→ PROBLEM
Find the word "resend" in the data, then copy each line where it is found.

(DATASET RECORDS Opens)

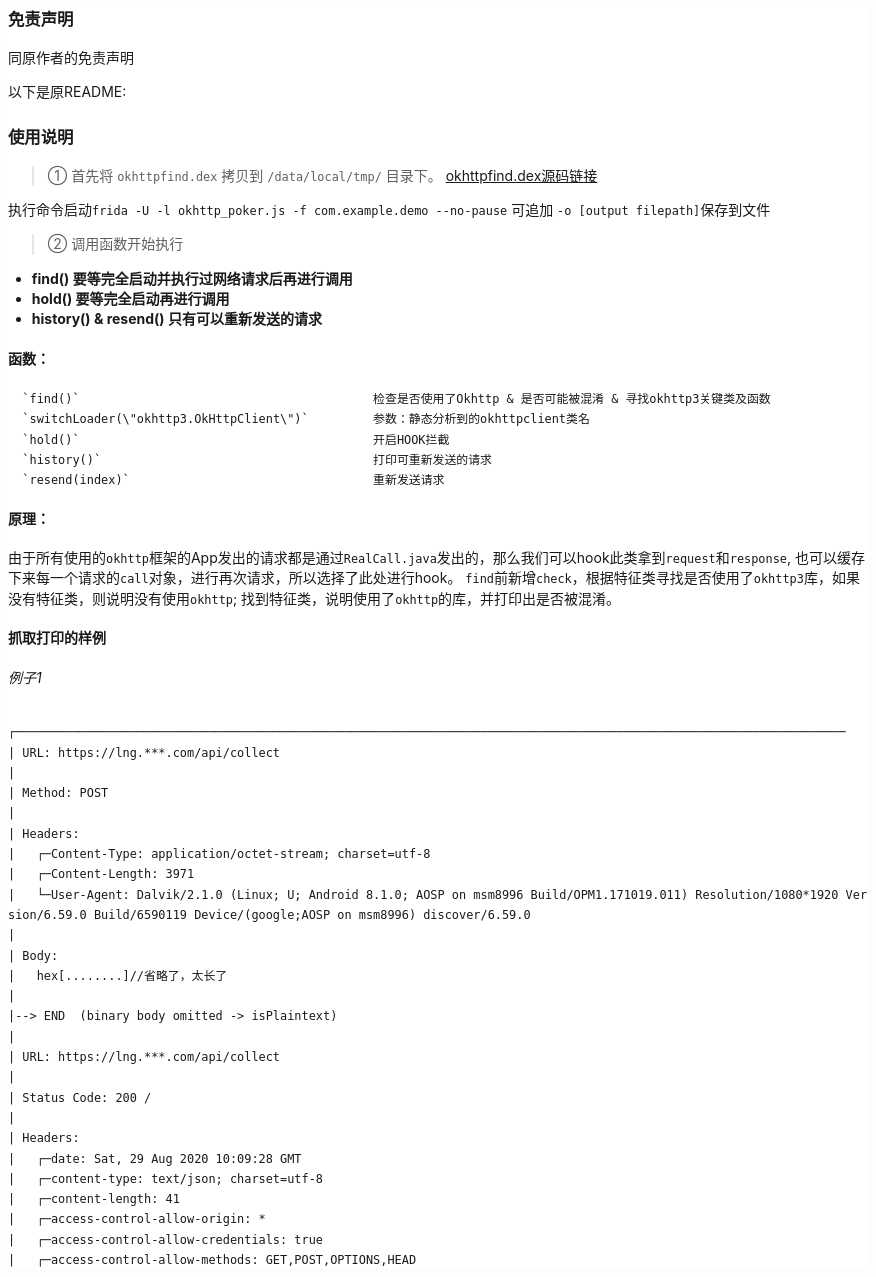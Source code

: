 ### 免责声明
同原作者的免责声明

以下是原README:

### 使用说明

> ①  首先将 `okhttpfind.dex` 拷贝到 `/data/local/tmp/` 目录下。
>  [okhttpfind.dex源码链接](https://github.com/siyujie/okhttp_find)

执行命令启动`frida -U -l okhttp_poker.js -f com.example.demo --no-pause` 可追加 `-o [output filepath]`保存到文件

> ②  调用函数开始执行
-  **find() 要等完全启动并执行过网络请求后再进行调用**
-  **hold() 要等完全启动再进行调用**
-  **history() & resend() 只有可以重新发送的请求**

#### 函数：
```
  `find()`                                         检查是否使用了Okhttp & 是否可能被混淆 & 寻找okhttp3关键类及函数	
  `switchLoader(\"okhttp3.OkHttpClient\")`         参数：静态分析到的okhttpclient类名
  `hold()`                                         开启HOOK拦截
  `history()`                                      打印可重新发送的请求
  `resend(index)`                                  重新发送请求
```

#### 原理：
由于所有使用的`okhttp`框架的App发出的请求都是通过`RealCall.java`发出的，那么我们可以hook此类拿到`request`和`response`,
也可以缓存下来每一个请求的`call`对象，进行再次请求，所以选择了此处进行hook。
`find`前新增`check`，根据特征类寻找是否使用了`okhttp3`库，如果没有特征类，则说明没有使用`okhttp`;
找到特征类，说明使用了`okhttp`的库，并打印出是否被混淆。

#### 抓取打印的样例

###### 例子1
```
┌────────────────────────────────────────────────────────────────────────────────────────────────────────────────────
| URL: https://lng.***.com/api/collect
|
| Method: POST
|
| Headers:
|   ┌─Content-Type: application/octet-stream; charset=utf-8
|   ┌─Content-Length: 3971
|   └─User-Agent: Dalvik/2.1.0 (Linux; U; Android 8.1.0; AOSP on msm8996 Build/OPM1.171019.011) Resolution/1080*1920 Version/6.59.0 Build/6590119 Device/(google;AOSP on msm8996) discover/6.59.0
|
| Body:
|   hex[........]//省略了，太长了
|
|--> END  (binary body omitted -> isPlaintext)
|
| URL: https://lng.***.com/api/collect
|
| Status Code: 200 / 
|
| Headers:
|   ┌─date: Sat, 29 Aug 2020 10:09:28 GMT
|   ┌─content-type: text/json; charset=utf-8
|   ┌─content-length: 41
|   ┌─access-control-allow-origin: *
|   ┌─access-control-allow-credentials: true
|   ┌─access-control-allow-methods: GET,POST,OPTIONS,HEAD
```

(DATASET RECORDS Closes)

→ ANSWER SECTION
-  **history() & resend() 只有可以重新发送的请求**
  `resend(index)`                                  重新发送请求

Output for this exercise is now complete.